The opener against England, on 12 June 1980, would prove memorable for events off the pitch as much as on. Police were forced to use tear gas on rioting England fans who were quickly acquiring an unwanted reputation throughout Europe. The game itself was a far less temperamental affair after a calculated Belgium performance earned a surprise point. An important goal by the late Ray Wilkins was canceled out by Ceulemans to give Les Diables Rouges a real sense of belief going into their penultimate games against Spain and Italy.
“After that game, we had the motivation and the mentality to go into the next game. When you play well, you get momentum and confidence (…) They had Kevin Keegan, lots of top players, and everyone said before the game that England would win by four or five goals – but it ended 1-1,” Pfaff commented.
Many had criticized the defensive styles on display at Euro 1980 but Belgium stuck at their well-worked game plan and overcame Spain 2-1. With host Italy beating England 1-0 in another tight affair it saw that Group B’s finalist would be decided in Rome in a game between the Azzurri and Belgium.
No one had anticipated that Belgium would get this far, so when they adopted a familiar defensive approach against the hosts many understood. Belgium knew that they only needed a point and this was impetus enough as their ragged efforts kept the Italians at bay in a 0-0 game. Belgium would win the group and sneak past Italy on goals scored. It was a miserable home showing for the Italians who would go on to lose the third-place play-off to Czechoslovakia on penalties.

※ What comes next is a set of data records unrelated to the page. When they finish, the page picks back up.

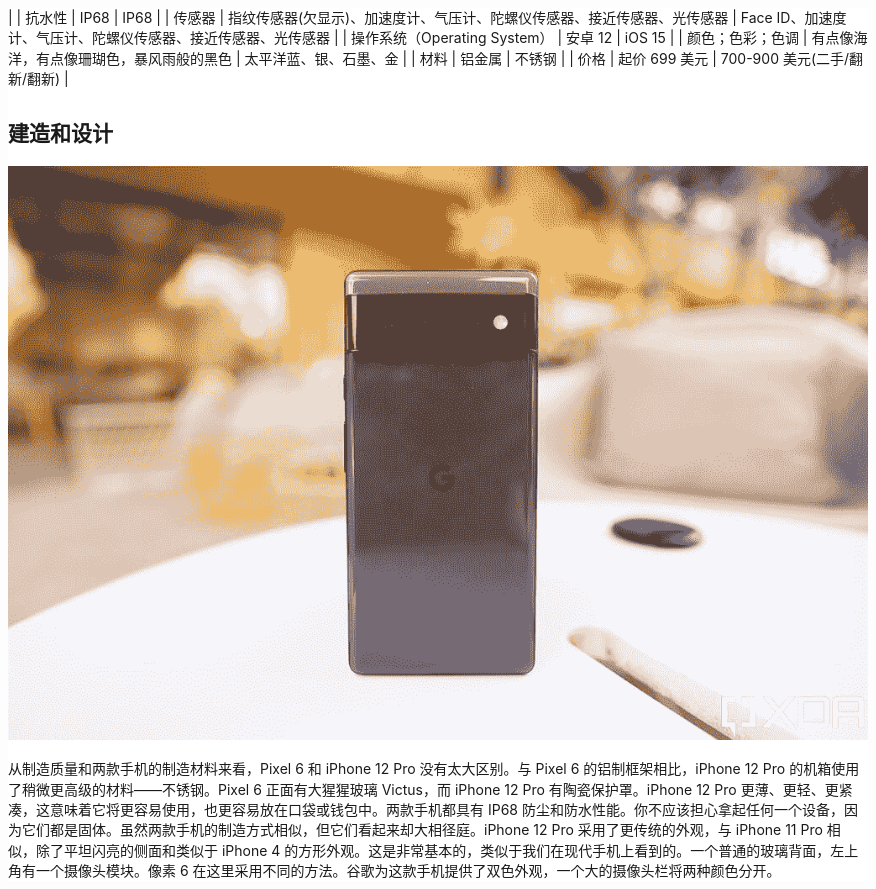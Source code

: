  |
| 抗水性 | IP68 | IP68 |
| 传感器 | 指纹传感器(欠显示)、加速度计、气压计、陀螺仪传感器、接近传感器、光传感器 | Face ID、加速度计、气压计、陀螺仪传感器、接近传感器、光传感器 |
| 操作系统（Operating System） | 安卓 12 | iOS 15 |
| 颜色；色彩；色调 | 有点像海洋，有点像珊瑚色，暴风雨般的黑色 | 太平洋蓝、银、石墨、金 |
| 材料 | 铝金属 | 不锈钢 |
| 价格 | 起价 699 美元 | 700-900 美元(二手/翻新/翻新) |

## 建造和设计

![Pixel 6 back](img/b6e61a2f779e22729ec9e088be0f5993.png)

从制造质量和两款手机的制造材料来看，Pixel 6 和 iPhone 12 Pro 没有太大区别。与 Pixel 6 的铝制框架相比，iPhone 12 Pro 的机箱使用了稍微更高级的材料——不锈钢。Pixel 6 正面有大猩猩玻璃 Victus，而 iPhone 12 Pro 有陶瓷保护罩。iPhone 12 Pro 更薄、更轻、更紧凑，这意味着它将更容易使用，也更容易放在口袋或钱包中。两款手机都具有 IP68 防尘和防水性能。你不应该担心拿起任何一个设备，因为它们都是固体。虽然两款手机的制造方式相似，但它们看起来却大相径庭。iPhone 12 Pro 采用了更传统的外观，与 iPhone 11 Pro 相似，除了平坦闪亮的侧面和类似于 iPhone 4 的方形外观。这是非常基本的，类似于我们在现代手机上看到的。一个普通的玻璃背面，左上角有一个摄像头模块。像素 6 在这里采用不同的方法。谷歌为这款手机提供了双色外观，一个大的摄像头栏将两种颜色分开。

Unsurprisingly the might of West Germany laid waiting in the final. The only real hiccup for the Germans had been a 1-0 opening win against Czechoslovakia. Many had included them in criticism voiced over the cautious playing styles on offer at this tournament, but such criticism was quickly answered in what proved to be the game of the tournament as Klaus Allofs got a hattrick against a spirited Netherlands side in a 3-2 win, booking an early place in the final for West Germany and securing himself as top scorer of a low scoring Euros. A nil-nil draw in their final group game served only to register a solitary point for surprise tournament qualifiers Greece.
The Final brought a clash of styles and indeed reputations. The unfancied Belgian side would go on to boast only one player in the team of the tournament dominated by West Germans- despite making the Final. Many had already written Belgium off so that when Vandereycken clinically converted a spot-kick in the 75th minute to equalize there was a genuine sense of shock and perhaps even hope that this colossal West German side had met their match.
Despite momentum seemingly swinging in the favor of Belgium, they would not finalize their dream in Italy as Horst Hrubesch would break hearts by securing his brace only minutes before the final whistle.
“In the final, we were very happy just to be there for the first time,” said Pfaff. “We worked hard for our success, our money, and our family (‘…) We played as a team, and not as individuals. We had lots of heart – that was important. We certainly did not expect to get to the final. We achieved it by working for success, team spirit, and the country’s identification. When we got back to Belgium, we realized everyone in the country was happy.”
This Belgium side certainly did have a lot to be proud of and their achievement would set in motion togetherness and sense of belief that precipitated a Semi-Final appearance at the 1986 World Cup. Another golden generation had emerged it seemed, but not one capable of toppling the stranglehold that West Germany had on international European football.